(Stored data)
───

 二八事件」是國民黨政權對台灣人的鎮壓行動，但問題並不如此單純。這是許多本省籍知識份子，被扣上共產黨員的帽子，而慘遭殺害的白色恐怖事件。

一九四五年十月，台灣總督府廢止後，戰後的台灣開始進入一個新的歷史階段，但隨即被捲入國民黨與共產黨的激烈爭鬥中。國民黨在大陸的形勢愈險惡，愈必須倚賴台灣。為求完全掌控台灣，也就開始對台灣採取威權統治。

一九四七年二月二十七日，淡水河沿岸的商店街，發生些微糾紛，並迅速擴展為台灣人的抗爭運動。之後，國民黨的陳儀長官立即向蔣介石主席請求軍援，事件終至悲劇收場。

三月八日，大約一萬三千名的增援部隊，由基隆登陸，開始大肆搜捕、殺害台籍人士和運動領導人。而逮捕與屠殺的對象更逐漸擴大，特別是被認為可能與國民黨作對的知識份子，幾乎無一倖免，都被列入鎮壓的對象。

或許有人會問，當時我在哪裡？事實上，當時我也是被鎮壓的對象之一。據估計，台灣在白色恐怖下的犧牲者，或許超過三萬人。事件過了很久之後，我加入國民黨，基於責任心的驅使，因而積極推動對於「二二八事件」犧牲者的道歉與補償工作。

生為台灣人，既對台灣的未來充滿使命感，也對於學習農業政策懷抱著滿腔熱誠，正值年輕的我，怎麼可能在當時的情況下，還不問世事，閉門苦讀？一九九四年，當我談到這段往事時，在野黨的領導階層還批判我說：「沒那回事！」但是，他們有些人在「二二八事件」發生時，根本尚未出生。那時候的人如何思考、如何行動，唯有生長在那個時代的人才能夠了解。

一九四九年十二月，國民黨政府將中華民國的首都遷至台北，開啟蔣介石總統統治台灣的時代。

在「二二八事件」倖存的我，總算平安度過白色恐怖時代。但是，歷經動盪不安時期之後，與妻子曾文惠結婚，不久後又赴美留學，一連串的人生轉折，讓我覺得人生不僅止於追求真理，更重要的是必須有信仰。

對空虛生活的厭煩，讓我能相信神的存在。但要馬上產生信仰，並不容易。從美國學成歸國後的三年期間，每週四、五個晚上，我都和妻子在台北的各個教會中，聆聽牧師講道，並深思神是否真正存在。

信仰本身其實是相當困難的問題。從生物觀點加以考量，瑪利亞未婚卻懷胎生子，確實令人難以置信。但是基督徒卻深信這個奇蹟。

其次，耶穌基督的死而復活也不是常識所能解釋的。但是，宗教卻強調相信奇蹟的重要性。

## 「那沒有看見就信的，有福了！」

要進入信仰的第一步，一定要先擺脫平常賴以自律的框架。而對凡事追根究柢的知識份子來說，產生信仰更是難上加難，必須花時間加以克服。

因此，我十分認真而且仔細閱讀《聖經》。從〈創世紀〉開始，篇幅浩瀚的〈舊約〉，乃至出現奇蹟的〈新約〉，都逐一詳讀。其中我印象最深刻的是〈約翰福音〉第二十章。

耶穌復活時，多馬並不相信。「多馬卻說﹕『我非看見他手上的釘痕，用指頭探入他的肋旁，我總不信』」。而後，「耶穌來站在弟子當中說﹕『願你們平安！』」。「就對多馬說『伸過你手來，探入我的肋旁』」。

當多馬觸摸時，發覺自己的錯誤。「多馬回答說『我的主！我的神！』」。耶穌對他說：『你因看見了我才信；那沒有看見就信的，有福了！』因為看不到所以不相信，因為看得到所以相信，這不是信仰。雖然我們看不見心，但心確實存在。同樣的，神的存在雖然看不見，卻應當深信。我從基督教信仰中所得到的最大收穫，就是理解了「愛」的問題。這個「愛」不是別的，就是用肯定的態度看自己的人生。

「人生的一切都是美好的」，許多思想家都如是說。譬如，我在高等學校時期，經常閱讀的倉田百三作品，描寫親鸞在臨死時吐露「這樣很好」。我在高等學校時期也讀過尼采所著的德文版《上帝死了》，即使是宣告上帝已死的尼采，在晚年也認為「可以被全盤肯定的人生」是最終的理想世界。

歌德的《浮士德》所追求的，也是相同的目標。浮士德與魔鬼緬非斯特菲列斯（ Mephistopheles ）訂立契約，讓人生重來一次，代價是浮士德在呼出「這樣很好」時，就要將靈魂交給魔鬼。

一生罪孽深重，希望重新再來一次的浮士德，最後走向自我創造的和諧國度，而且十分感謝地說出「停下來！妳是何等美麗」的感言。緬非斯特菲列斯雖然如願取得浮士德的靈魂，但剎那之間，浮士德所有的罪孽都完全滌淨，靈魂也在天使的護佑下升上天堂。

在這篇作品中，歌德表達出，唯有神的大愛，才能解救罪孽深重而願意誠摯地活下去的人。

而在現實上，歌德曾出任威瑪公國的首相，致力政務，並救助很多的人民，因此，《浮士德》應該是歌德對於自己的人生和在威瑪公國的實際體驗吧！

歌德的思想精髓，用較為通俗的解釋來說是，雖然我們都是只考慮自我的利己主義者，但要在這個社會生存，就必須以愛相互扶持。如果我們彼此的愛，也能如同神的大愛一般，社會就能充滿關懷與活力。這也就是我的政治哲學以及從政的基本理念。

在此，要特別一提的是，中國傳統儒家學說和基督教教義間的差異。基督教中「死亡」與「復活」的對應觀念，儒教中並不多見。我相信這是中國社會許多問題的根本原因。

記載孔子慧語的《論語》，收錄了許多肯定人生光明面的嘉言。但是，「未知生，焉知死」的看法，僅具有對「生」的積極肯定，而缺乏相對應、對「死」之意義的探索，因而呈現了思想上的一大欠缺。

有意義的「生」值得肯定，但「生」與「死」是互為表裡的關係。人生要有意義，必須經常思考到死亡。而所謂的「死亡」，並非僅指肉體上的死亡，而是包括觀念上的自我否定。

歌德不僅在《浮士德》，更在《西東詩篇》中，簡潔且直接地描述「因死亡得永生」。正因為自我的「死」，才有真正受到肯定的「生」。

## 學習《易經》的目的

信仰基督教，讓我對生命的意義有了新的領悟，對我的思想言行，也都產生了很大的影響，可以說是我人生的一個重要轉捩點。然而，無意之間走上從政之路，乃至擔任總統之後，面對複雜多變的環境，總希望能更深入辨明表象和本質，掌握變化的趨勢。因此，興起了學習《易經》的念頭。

───

WHAT TO DO ▸ Return, unchanged, the run of lines above that opens with the line containing "對空虛生活的厭煩，讓我能相信" and closes with the line containing "要進入信仰的第一步，一定要先". Include both.

RESPONSE ▸
對空虛生活的厭煩，讓我能相信神的存在。但要馬上產生信仰，並不容易。從美國學成歸國後的三年期間，每週四、五個晚上，我都和妻子在台北的各個教會中，聆聽牧師講道，並深思神是否真正存在。

信仰本身其實是相當困難的問題。從生物觀點加以考量，瑪利亞未婚卻懷胎生子，確實令人難以置信。但是基督徒卻深信這個奇蹟。

其次，耶穌基督的死而復活也不是常識所能解釋的。但是，宗教卻強調相信奇蹟的重要性。

## 「那沒有看見就信的，有福了！」

要進入信仰的第一步，一定要先擺脫平常賴以自律的框架。而對凡事追根究柢的知識份子來說，產生信仰更是難上加難，必須花時間加以克服。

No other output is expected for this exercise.